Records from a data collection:
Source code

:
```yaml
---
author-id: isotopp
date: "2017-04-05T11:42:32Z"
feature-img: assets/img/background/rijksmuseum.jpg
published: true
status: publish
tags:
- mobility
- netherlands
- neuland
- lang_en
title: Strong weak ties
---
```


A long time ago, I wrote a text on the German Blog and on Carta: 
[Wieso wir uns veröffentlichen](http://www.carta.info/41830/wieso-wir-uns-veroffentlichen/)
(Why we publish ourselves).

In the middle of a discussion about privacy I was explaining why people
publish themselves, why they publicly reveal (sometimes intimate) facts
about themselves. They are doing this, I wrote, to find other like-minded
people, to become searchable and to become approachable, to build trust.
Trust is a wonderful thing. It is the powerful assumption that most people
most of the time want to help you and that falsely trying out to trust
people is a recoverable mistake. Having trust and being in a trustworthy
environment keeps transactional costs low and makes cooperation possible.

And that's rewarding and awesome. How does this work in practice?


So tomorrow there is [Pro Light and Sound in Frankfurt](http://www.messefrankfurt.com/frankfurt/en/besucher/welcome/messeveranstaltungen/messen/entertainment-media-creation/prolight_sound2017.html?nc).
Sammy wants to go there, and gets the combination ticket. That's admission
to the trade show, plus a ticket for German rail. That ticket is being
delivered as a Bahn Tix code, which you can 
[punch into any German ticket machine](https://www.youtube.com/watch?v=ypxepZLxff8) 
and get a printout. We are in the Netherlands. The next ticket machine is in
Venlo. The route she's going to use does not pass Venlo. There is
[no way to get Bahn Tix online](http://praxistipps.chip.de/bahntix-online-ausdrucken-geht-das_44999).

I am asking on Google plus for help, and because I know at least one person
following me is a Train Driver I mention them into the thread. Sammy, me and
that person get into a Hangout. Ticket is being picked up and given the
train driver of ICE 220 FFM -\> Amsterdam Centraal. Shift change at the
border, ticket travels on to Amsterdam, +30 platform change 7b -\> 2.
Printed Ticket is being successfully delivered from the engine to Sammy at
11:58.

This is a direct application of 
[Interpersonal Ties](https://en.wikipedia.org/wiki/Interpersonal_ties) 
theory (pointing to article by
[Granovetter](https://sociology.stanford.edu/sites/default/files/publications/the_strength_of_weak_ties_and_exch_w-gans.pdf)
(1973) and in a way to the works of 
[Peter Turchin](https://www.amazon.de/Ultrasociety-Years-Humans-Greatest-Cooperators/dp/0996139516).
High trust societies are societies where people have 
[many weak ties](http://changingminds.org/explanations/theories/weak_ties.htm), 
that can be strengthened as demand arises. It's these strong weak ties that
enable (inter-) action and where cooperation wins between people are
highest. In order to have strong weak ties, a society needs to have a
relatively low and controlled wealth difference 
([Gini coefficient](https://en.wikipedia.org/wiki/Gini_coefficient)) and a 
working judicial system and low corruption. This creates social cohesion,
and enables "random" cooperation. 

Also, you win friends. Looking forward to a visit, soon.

**WORK ITEM**:
Look through the entries above, find each line containing "where", and copy it.

**ANSWER SECTION**:
High trust societies are societies where people have 
enable (inter-) action and where cooperation wins between people are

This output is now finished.